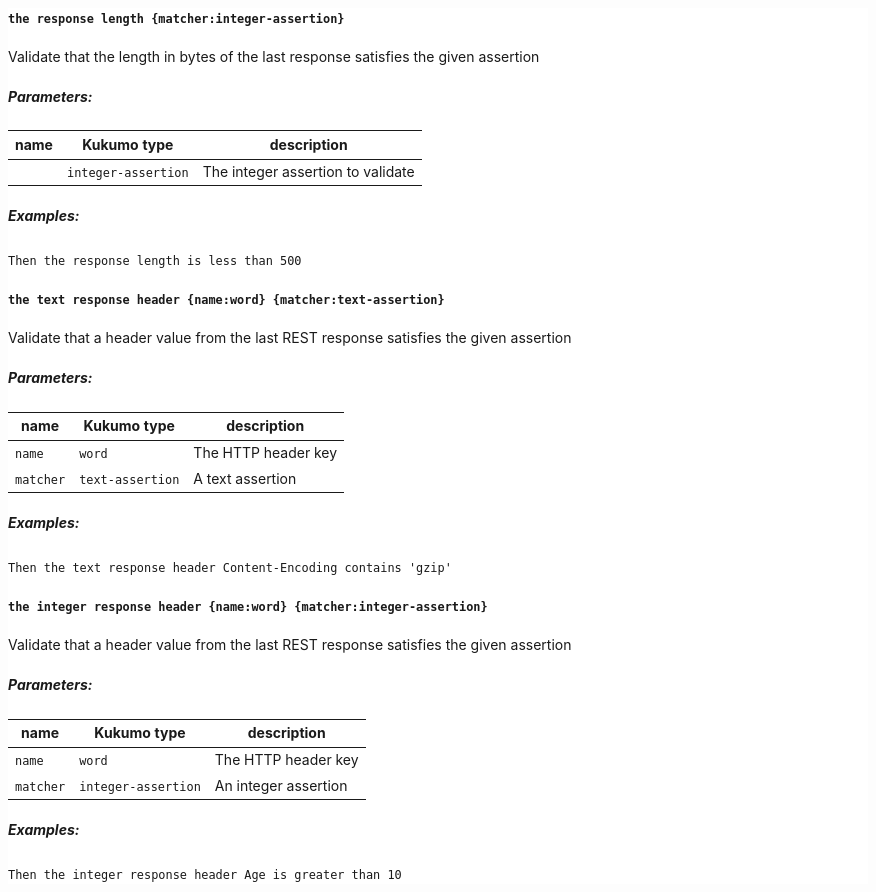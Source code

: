 





#### `the response length {matcher:integer-assertion}`
Validate that the length in bytes of the last response satisfies the given assertion
##### Parameters:
| name | Kukumo type         | description                       |
|------|---------------------|-----------------------------------|
|      | `integer-assertion` | The integer assertion to validate |
##### Examples:
```gherkin
Then the response length is less than 500
```







#### `the text response header {name:word} {matcher:text-assertion}`
Validate that a header value from the last REST response satisfies the given assertion
##### Parameters:
| name      | Kukumo type      | description         |
|-----------|------------------|---------------------|
| `name`    | `word`           | The HTTP header key |
| `matcher` | `text-assertion` | A text assertion    |
##### Examples:
```gherkin
Then the text response header Content-Encoding contains 'gzip'
```







#### `the integer response header {name:word} {matcher:integer-assertion}`
Validate that a header value from the last REST response satisfies the given assertion
##### Parameters:
| name      | Kukumo type         | description          |
|-----------|---------------------|----------------------|
| `name`    | `word`              | The HTTP header key  |
| `matcher` | `integer-assertion` | An integer assertion |
##### Examples:
```gherkin
Then the integer response header Age is greater than 10
```

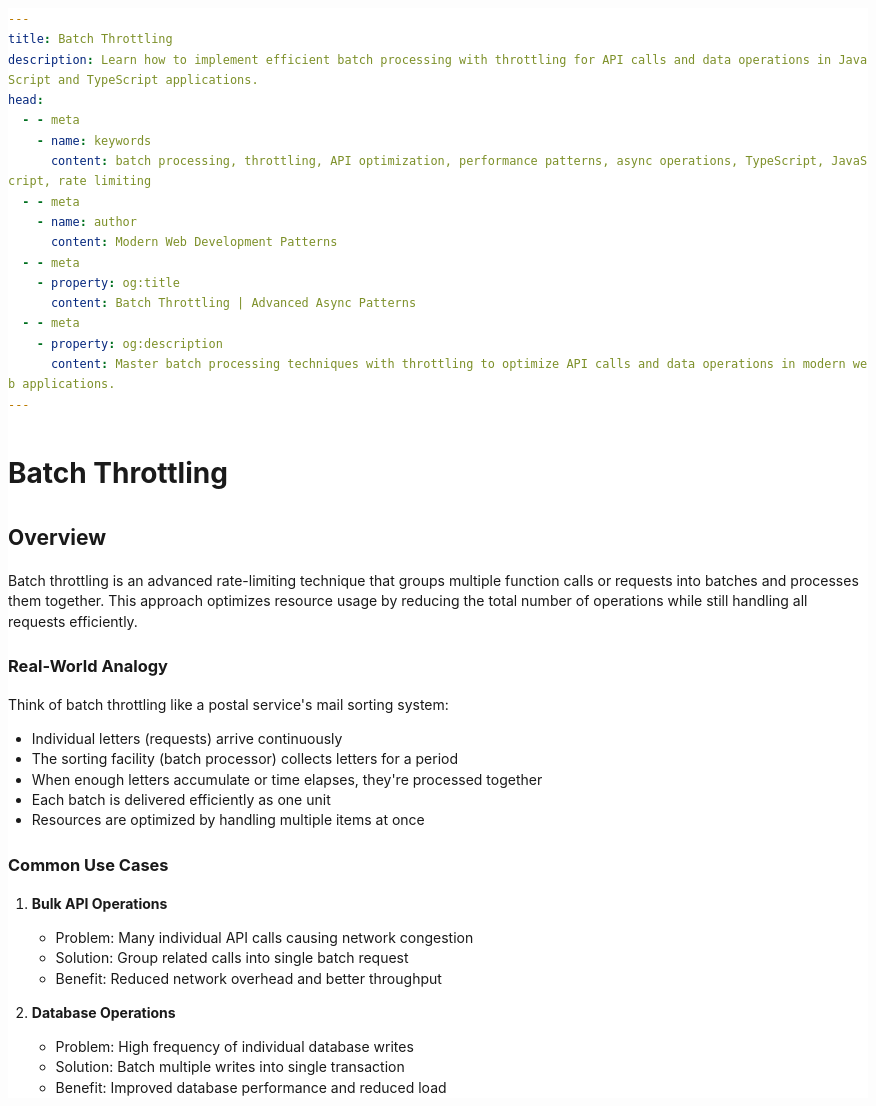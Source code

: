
 ```yaml
---
title: Batch Throttling
description: Learn how to implement efficient batch processing with throttling for API calls and data operations in JavaScript and TypeScript applications.
head:
  - - meta
    - name: keywords
      content: batch processing, throttling, API optimization, performance patterns, async operations, TypeScript, JavaScript, rate limiting
  - - meta
    - name: author
      content: Modern Web Development Patterns
  - - meta
    - property: og:title
      content: Batch Throttling | Advanced Async Patterns
  - - meta
    - property: og:description
      content: Master batch processing techniques with throttling to optimize API calls and data operations in modern web applications.
---
```


# Batch Throttling

## Overview

Batch throttling is an advanced rate-limiting technique that groups multiple function calls or requests into batches and processes them together. This approach optimizes resource usage by reducing the total number of operations while still handling all requests efficiently.

### Real-World Analogy

Think of batch throttling like a postal service's mail sorting system:

- Individual letters (requests) arrive continuously
- The sorting facility (batch processor) collects letters for a period
- When enough letters accumulate or time elapses, they're processed together
- Each batch is delivered efficiently as one unit
- Resources are optimized by handling multiple items at once

### Common Use Cases

1. **Bulk API Operations**

   - Problem: Many individual API calls causing network congestion
   - Solution: Group related calls into single batch request
   - Benefit: Reduced network overhead and better throughput

2. **Database Operations**

   - Problem: High frequency of individual database writes
   - Solution: Batch multiple writes into single transaction
   - Benefit: Improved database performance and reduced load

● ● ● ● ● ● ●

REQUIREMENT> Your output should be the records above, duplicated exactly and picture-free.

TASK SOLUTION>
Source code

: 





#### `the response length {matcher:integer-assertion}`
Validate that the length in bytes of the last response satisfies the given assertion
##### Parameters:
| name | Kukumo type         | description                       |
|------|---------------------|-----------------------------------|
|      | `integer-assertion` | The integer assertion to validate |
##### Examples:
```gherkin
Then the response length is less than 500
```







#### `the text response header {name:word} {matcher:text-assertion}`
Validate that a header value from the last REST response satisfies the given assertion
##### Parameters:
| name      | Kukumo type      | description         |
|-----------|------------------|---------------------|
| `name`    | `word`           | The HTTP header key |
| `matcher` | `text-assertion` | A text assertion    |
##### Examples:
```gherkin
Then the text response header Content-Encoding contains 'gzip'
```







#### `the integer response header {name:word} {matcher:integer-assertion}`
Validate that a header value from the last REST response satisfies the given assertion
##### Parameters:
| name      | Kukumo type         | description          |
|-----------|---------------------|----------------------|
| `name`    | `word`              | The HTTP header key  |
| `matcher` | `integer-assertion` | An integer assertion |
##### Examples:
```gherkin
Then the integer response header Age is greater than 10
```

Source code

:
 ```yaml
---
title: Batch Throttling
description: Learn how to implement efficient batch processing with throttling for API calls and data operations in JavaScript and TypeScript applications.
head:
  - - meta
    - name: keywords
      content: batch processing, throttling, API optimization, performance patterns, async operations, TypeScript, JavaScript, rate limiting
  - - meta
    - name: author
      content: Modern Web Development Patterns
  - - meta
    - property: og:title
      content: Batch Throttling | Advanced Async Patterns
  - - meta
    - property: og:description
      content: Master batch processing techniques with throttling to optimize API calls and data operations in modern web applications.
---
```


# Batch Throttling

## Overview

Batch throttling is an advanced rate-limiting technique that groups multiple function calls or requests into batches and processes them together. This approach optimizes resource usage by reducing the total number of operations while still handling all requests efficiently.

### Real-World Analogy

Think of batch throttling like a postal service's mail sorting system:

- Individual letters (requests) arrive continuously
- The sorting facility (batch processor) collects letters for a period
- When enough letters accumulate or time elapses, they're processed together
- Each batch is delivered efficiently as one unit
- Resources are optimized by handling multiple items at once

### Common Use Cases

1. **Bulk API Operations**

   - Problem: Many individual API calls causing network congestion
   - Solution: Group related calls into single batch request
   - Benefit: Reduced network overhead and better throughput

2. **Database Operations**

   - Problem: High frequency of individual database writes
   - Solution: Batch multiple writes into single transaction
   - Benefit: Improved database performance and reduced load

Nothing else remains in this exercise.